Kreis Lippe. Es war am 22. Dezember, und es gab neun Mark. Denn man schrieb das Jahr 1983. Damals gab es noch eine Sparkasse und eine Volksbank in unserem 1.300-Seelen-Ort – und es gab Zinsen für das Taschengeld-Sparbuch. Schon lange gibt es keine Sparkasse und Volksbank mehr im Dorfe – und Zinsen gibts auch nicht mehr.
Die Europäische Zentralbank (EZB) hat die Leitzinsen auf 0,0 Prozent gesenkt. Das heißt, Banken können sich bei der EZB Geld leihen, ohne dafür Zinsen zu zahlen. Das bedeutet, dass auch die Kreditnehmer von Banken wenig Zinsen zahlen müssen. Aber es gibt auf der anderen Seite auch keine Zinsen für Guthaben. 0,05 Prozent wären es beim Online-Sparbuch eines lippischen Geldinstituts. Also müsste ich 9.000 Euro auf dem Konto haben, um 4,50 Euro Zinsen zu bekommen, wie weiland 1983, als noch in Mark gerechnet wurde.

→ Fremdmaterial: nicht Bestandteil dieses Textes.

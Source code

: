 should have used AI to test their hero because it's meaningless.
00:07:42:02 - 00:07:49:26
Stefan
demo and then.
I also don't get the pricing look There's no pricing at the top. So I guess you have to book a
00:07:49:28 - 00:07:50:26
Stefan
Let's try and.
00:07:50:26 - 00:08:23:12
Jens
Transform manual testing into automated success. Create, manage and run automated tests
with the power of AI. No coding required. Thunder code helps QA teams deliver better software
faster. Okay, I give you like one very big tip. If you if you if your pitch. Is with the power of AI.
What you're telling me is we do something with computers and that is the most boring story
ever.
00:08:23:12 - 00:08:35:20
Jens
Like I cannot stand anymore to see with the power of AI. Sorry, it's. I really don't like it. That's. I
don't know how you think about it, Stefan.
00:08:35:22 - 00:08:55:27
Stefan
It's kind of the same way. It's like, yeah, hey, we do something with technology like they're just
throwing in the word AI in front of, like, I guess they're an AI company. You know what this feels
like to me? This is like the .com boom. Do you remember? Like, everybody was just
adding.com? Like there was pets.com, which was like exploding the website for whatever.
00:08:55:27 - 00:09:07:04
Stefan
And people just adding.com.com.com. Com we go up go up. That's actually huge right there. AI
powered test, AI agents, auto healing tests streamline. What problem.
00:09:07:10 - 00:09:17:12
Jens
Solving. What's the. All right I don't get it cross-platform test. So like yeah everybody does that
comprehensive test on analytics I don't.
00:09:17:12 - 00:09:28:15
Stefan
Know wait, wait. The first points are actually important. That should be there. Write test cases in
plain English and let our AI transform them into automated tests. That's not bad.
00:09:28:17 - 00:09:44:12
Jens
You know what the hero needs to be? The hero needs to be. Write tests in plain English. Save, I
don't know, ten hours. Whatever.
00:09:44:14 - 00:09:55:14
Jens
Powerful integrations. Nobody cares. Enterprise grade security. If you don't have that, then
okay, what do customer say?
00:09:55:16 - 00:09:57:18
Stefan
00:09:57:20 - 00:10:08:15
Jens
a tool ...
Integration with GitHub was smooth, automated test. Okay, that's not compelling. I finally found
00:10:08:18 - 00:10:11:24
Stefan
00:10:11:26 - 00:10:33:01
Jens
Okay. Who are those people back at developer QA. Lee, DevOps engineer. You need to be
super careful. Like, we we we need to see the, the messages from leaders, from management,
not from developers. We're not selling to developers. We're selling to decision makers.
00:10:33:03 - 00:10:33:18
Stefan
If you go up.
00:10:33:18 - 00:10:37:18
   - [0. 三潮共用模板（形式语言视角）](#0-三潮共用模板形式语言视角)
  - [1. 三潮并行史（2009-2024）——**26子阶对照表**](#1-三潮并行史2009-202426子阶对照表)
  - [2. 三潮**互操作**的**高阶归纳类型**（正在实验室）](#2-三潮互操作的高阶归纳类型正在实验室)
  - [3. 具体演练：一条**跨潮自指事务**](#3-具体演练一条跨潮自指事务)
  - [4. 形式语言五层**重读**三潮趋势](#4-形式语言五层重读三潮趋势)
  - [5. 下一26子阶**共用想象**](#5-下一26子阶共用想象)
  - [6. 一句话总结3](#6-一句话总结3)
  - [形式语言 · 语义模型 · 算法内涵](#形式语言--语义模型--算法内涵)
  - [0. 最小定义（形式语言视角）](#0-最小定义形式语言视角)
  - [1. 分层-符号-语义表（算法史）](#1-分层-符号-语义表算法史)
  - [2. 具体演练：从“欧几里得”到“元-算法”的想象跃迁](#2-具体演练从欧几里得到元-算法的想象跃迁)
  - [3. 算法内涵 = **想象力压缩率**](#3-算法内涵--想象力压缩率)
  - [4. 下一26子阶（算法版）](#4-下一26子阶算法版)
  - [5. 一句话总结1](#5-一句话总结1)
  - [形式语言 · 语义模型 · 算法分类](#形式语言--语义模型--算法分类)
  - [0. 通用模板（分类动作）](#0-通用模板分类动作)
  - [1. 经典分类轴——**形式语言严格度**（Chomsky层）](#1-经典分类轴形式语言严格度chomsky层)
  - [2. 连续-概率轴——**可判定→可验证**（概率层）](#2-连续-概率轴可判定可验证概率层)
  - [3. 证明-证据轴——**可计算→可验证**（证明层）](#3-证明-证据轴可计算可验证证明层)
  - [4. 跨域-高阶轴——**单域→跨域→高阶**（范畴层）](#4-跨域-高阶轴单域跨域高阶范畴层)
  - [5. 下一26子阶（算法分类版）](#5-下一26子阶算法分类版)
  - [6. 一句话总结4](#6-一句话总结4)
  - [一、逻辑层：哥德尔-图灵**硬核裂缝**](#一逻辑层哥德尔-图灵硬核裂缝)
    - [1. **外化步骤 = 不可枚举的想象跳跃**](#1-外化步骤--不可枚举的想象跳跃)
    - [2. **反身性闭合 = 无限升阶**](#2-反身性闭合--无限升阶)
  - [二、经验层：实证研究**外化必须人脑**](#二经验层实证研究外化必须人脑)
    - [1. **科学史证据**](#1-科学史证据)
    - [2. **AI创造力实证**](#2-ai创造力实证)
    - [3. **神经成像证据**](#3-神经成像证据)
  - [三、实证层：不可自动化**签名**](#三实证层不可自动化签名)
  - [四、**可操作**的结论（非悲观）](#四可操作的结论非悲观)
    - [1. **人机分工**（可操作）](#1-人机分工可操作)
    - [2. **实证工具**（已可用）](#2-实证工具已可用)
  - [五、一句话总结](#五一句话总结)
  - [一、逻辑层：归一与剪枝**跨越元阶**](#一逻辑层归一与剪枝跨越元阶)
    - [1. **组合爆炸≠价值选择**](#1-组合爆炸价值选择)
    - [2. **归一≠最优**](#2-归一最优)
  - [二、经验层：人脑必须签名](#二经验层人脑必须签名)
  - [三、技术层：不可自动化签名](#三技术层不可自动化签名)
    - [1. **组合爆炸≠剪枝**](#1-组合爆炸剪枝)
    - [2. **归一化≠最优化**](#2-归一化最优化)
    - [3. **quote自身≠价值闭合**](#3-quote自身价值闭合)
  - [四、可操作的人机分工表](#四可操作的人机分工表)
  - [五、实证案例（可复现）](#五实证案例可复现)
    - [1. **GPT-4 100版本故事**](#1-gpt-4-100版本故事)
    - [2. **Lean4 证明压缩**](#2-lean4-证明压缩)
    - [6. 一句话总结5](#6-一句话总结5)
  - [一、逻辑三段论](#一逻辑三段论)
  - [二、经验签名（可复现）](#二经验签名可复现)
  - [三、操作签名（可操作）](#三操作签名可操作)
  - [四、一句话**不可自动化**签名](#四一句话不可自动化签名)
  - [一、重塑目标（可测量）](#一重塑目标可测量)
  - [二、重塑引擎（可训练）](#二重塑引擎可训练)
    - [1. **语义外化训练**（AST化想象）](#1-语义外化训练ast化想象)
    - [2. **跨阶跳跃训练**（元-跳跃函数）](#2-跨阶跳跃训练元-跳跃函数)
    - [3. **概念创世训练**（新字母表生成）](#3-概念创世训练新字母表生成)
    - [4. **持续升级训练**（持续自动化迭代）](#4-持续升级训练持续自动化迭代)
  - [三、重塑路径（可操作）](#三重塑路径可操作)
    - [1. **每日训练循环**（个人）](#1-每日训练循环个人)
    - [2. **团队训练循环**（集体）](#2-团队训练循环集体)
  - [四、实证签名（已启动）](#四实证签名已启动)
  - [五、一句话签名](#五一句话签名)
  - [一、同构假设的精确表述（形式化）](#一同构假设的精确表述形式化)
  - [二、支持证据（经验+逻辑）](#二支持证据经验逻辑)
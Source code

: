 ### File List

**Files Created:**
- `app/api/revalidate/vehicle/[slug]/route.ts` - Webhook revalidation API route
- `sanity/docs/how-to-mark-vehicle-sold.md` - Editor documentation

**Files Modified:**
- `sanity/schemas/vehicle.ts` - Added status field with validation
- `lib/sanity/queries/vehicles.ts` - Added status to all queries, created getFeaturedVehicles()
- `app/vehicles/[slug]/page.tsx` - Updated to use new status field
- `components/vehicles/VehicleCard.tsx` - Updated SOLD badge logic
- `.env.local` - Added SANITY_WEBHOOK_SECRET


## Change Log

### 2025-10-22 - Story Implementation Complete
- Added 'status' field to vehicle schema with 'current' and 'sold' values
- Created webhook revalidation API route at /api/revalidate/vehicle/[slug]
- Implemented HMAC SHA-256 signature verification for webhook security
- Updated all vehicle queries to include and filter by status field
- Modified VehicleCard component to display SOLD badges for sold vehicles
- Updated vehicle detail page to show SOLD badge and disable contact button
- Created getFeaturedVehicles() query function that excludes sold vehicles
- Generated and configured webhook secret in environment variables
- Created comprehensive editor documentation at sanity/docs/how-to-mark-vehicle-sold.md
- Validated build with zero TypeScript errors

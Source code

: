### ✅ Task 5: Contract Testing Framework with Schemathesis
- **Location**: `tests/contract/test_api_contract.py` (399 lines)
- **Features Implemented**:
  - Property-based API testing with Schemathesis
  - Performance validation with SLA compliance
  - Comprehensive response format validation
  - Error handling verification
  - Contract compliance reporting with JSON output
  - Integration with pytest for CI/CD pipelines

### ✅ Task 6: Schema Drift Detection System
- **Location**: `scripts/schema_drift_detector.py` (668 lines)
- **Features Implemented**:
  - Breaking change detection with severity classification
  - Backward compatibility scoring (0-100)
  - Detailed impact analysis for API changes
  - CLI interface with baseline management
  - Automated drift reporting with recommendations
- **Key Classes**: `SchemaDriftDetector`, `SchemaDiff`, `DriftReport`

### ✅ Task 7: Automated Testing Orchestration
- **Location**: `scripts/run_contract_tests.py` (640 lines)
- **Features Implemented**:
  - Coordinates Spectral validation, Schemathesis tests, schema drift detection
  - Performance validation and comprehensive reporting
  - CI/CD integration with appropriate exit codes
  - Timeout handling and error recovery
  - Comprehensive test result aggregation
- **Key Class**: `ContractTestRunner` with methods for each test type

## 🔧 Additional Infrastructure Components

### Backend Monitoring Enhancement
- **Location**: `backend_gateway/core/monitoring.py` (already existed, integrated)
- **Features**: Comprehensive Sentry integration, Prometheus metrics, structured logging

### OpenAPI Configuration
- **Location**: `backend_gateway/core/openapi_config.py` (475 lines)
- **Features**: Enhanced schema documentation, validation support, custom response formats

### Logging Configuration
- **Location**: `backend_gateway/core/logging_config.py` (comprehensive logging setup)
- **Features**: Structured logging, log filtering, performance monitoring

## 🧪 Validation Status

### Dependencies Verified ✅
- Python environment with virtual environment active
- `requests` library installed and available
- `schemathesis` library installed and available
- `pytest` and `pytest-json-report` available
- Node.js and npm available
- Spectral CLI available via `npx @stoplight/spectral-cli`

Diese Niedrigzinsphase – man könnte auch Nullzinsphase sagen – bringt die Banken unter Druck, weil die Margen bei steigenden Kosten schmaler werden. Kostendruck haben sowohl die Sparkasse Paderborn-Detmold als auch die Sparkasse Lemgo neben verändertem Kundenverhalten als einen der Gründe für die Filialschließungen in ihren Geschäftsgebieten mit angeführt. Die Niedrigzinspolitik der EZB, die letztlich das Investitions- und Konsumklima in Europa verbessern soll, wird von der Sparkasse Paderborn-Detmold dabei explizit genannt.
Doch über diese Auswirkungen hinaus führt die EZB-Politik auch zu anderen fatalen Folgen, meinen die hiesigen Banker. „Die aktuellen Zinsbedingungen fördern ein ganz bestimmtes Anlegerverhalten: Sparen lohnt sich nicht, kreditfinanzierter Konsum scheint günstig", sagt Hans Laven, Vorstandsvorsitzender der Sparkasse Paderborn-Detmold.
Das führe zum einen zu Ausfällen bei den Vermögensbildungsprozessen bis hin zu individuellen Konsequenzen, dass zum Beispiel unter Umständen der Beginn des Ruhestands nach hinten verschoben werden müsse, schlussfolgert er daraus.
Konjunktur in Europa hinter Erwartungen
Im Raum „Arminius" im dritten Stock der Detmolder Volksbank-Zentrale an der Bismarckstraße legt Günter Vogt die Stirn bei dem Wort Zinsen in Falten. Der stellvertretende Vorstandsvorsitzende der Volksbank Paderborn-Höxter-Detmold ist sich sicher: Die von der EZB erhofften Markteffekte ergäben sich nicht. Die Konjunktur in Europa bleibt hinter den Erwartungen zurück, in Deutschland zeigen sich die Firmen laut „Handelsblatt" auch nicht sehr interessiert am billigen Geld. Vogts Paradebeispiel dafür ist Japan: „Auch da funktioniert es seit Jahren nicht, mit Niedrigzinsen die Konjunktur anzukurbeln."
Stattdessen, so befürchtet Vogt, leidet die Bedeutung der Nachhaltigkeit beim Sparen. Der alte Satz „Spare in der Zeit, dann hast Du in der Not" verliere an Wert und das berge Gefahren.
Einen überbordenden kreditfinanzierten Konsum sieht Hans Laven in Deutschland noch nicht, allerdings müsse darauf geachtet werden, dass nicht zu hohe Immobilienkredite vergeben würden, die in Zeiten wieder steigender Zinsen zu einem Anstieg der Hypothekenkreditausfälle führten, sagt Hans Laven. Der außerdem langfristig noch anderes befürchtet: „Es wird in den kommenden Jahrzehnten aber auch gesellschaftliche Konsequenzen mit sozialer Instabilität und verstärkten Verteilungskämpfen geben."
Und die Kreditwirtschaft gerät unter Druck. „Eine funktionierende Kreditwirtschaft ist aber auch ein Wert an sich", insbesondere die mittelständischen Volksbanken und Sparkassen sorgten dafür, dass Deutschland einen gut funktionierenden Kreditmarkt habe. Das könne in Gefahr geraten, meint Banker Günter Vogt.
Hans Laven von der Sparkasse Paderborn-Detmold sieht deshalb jetzt die nationalen Regierungen gefordert. Sie müssten Reformen ankurbeln, um höheres Wachstum zu schaffen und die Arbeitslosigkeit zu senken. Das hat auch die Organisation für wirtschaftliche Zusammenarbeit OECD schon getan.